A prominent Sunni Arab political leader was badly wounded today when gunmen fired on his car in Baghdad, police, doctors and political allies said.
Fakhri al-Qaisi, a spokesman for the National Dialogue Council, was hit five times when assailants opened fire with automatic weapons as he drove alone in the west of the city.
Amid chaotic scenes at the capital's Yarmouk Hospital, as friends and relatives crowded round anxiously for information, a doctor who treated Qaisi told reporters one of the bullets hit him in the chest and he had been taken elsewhere for surgery.

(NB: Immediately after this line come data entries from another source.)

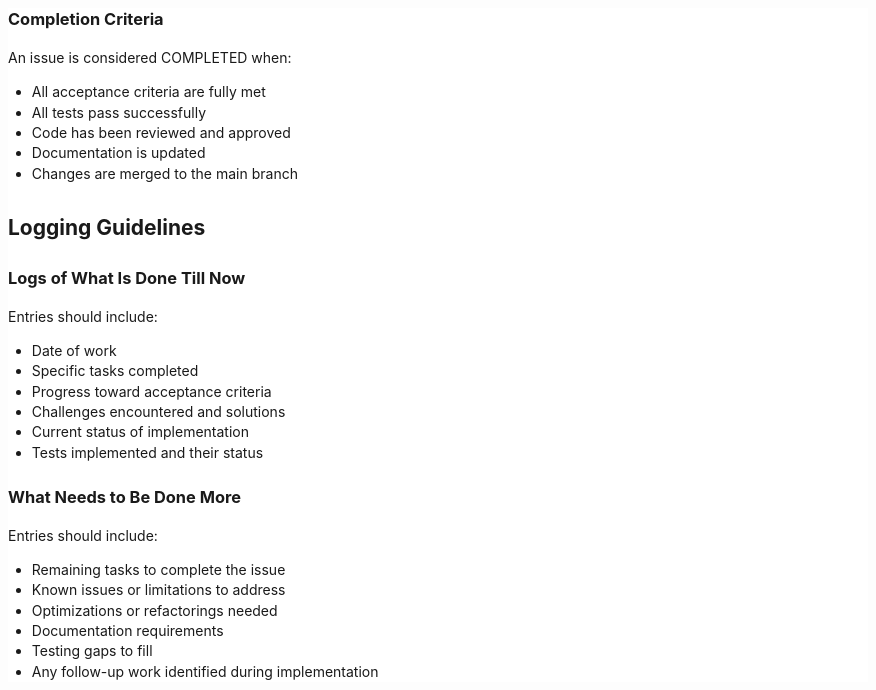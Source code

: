 ### Completion Criteria
An issue is considered COMPLETED when:
- All acceptance criteria are fully met
- All tests pass successfully
- Code has been reviewed and approved
- Documentation is updated
- Changes are merged to the main branch

## Logging Guidelines

### Logs of What Is Done Till Now
Entries should include:
- Date of work
- Specific tasks completed
- Progress toward acceptance criteria
- Challenges encountered and solutions
- Current status of implementation
- Tests implemented and their status

### What Needs to Be Done More
Entries should include:
- Remaining tasks to complete the issue
- Known issues or limitations to address
- Optimizations or refactorings needed
- Documentation requirements
- Testing gaps to fill
- Any follow-up work identified during implementation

"His injury is life-threatening," the doctor said. Six weeks before the first parliamentary election at which the once dominant Sunni minority is expected to take part in large numbers, the attack provoked anger against the Shi'ite-led government - though Sunni militants have also threatened the lives of those who engage in the US-backed political process.
"We don't want to accuse anyone," Qaisi's political colleague Hussein al-Falluji said. "But this is evidence the government is unable to control the situation."
Sunni leaders accuse the government of failing to stop, or even colluding with, "death squads" formed by Shi'ite militias bent on asserting the once oppressed majority's domination and on reprisals against Sunni supporters of Saddam Hussein's rule.
Police said Qaisi had been in his car in Baghdad's mainly Sunni Ghazaliya neighbourhood when he was attacked. A dentist, Qaisi was prominent among Sunni leaders who joined negotiations on a constitution this summer.
These ended in bitter disagreement and the once dominant Sunni Arab minority came close to vetoing the charter at last month's referendum.